Information provided: Begin
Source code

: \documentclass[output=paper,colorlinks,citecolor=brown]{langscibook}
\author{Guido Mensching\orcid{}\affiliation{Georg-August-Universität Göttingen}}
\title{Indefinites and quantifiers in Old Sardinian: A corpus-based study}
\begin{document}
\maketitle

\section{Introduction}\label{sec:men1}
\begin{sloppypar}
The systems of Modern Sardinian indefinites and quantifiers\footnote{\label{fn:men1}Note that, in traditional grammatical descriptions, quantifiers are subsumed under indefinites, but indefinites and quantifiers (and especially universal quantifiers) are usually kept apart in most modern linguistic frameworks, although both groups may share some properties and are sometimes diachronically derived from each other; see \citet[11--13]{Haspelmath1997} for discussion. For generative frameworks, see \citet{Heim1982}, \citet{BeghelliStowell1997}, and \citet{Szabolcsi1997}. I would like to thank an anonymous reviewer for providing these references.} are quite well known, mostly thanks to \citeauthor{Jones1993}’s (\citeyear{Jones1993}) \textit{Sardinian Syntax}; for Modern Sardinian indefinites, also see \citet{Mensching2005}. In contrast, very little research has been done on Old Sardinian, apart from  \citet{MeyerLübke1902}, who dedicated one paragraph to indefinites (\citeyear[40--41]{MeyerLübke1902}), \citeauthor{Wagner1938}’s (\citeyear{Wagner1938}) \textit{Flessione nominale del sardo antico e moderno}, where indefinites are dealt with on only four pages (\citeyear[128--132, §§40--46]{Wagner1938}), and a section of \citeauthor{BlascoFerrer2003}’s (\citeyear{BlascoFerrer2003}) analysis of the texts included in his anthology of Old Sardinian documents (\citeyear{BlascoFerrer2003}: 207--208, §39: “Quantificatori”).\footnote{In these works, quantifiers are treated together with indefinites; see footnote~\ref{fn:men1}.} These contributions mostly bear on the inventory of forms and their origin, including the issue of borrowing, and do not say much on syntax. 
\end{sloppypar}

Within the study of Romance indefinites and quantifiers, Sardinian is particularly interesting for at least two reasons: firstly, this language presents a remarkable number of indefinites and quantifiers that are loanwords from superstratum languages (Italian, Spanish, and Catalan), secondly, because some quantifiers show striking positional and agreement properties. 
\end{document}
Information provided: End
» **Problem to solve**
Would you repeat each of the lines above exactly?

» **Answer section**
Source code

: \documentclass[output=paper,colorlinks,citecolor=brown]{langscibook}
\author{Guido Mensching\orcid{}\affiliation{Georg-August-Universität Göttingen}}
\title{Indefinites and quantifiers in Old Sardinian: A corpus-based study}
\begin{document}
\maketitle

\section{Introduction}\label{sec:men1}
\begin{sloppypar}
The systems of Modern Sardinian indefinites and quantifiers\footnote{\label{fn:men1}Note that, in traditional grammatical descriptions, quantifiers are subsumed under indefinites, but indefinites and quantifiers (and especially universal quantifiers) are usually kept apart in most modern linguistic frameworks, although both groups may share some properties and are sometimes diachronically derived from each other; see \citet[11--13]{Haspelmath1997} for discussion. For generative frameworks, see \citet{Heim1982}, \citet{BeghelliStowell1997}, and \citet{Szabolcsi1997}. I would like to thank an anonymous reviewer for providing these references.} are quite well known, mostly thanks to \citeauthor{Jones1993}’s (\citeyear{Jones1993}) \textit{Sardinian Syntax}; for Modern Sardinian indefinites, also see \citet{Mensching2005}. In contrast, very little research has been done on Old Sardinian, apart from  \citet{MeyerLübke1902}, who dedicated one paragraph to indefinites (\citeyear[40--41]{MeyerLübke1902}), \citeauthor{Wagner1938}’s (\citeyear{Wagner1938}) \textit{Flessione nominale del sardo antico e moderno}, where indefinites are dealt with on only four pages (\citeyear[128--132, §§40--46]{Wagner1938}), and a section of \citeauthor{BlascoFerrer2003}’s (\citeyear{BlascoFerrer2003}) analysis of the texts included in his anthology of Old Sardinian documents (\citeyear{BlascoFerrer2003}: 207--208, §39: “Quantificatori”).\footnote{In these works, quantifiers are treated together with indefinites; see footnote~\ref{fn:men1}.} These contributions mostly bear on the inventory of forms and their origin, including the issue of borrowing, and do not say much on syntax. 
\end{sloppypar}

Within the study of Romance indefinites and quantifiers, Sardinian is particularly interesting for at least two reasons: firstly, this language presents a remarkable number of indefinites and quantifiers that are loanwords from superstratum languages (Italian, Spanish, and Catalan), secondly, because some quantifiers show striking positional and agreement properties. 
\end{document}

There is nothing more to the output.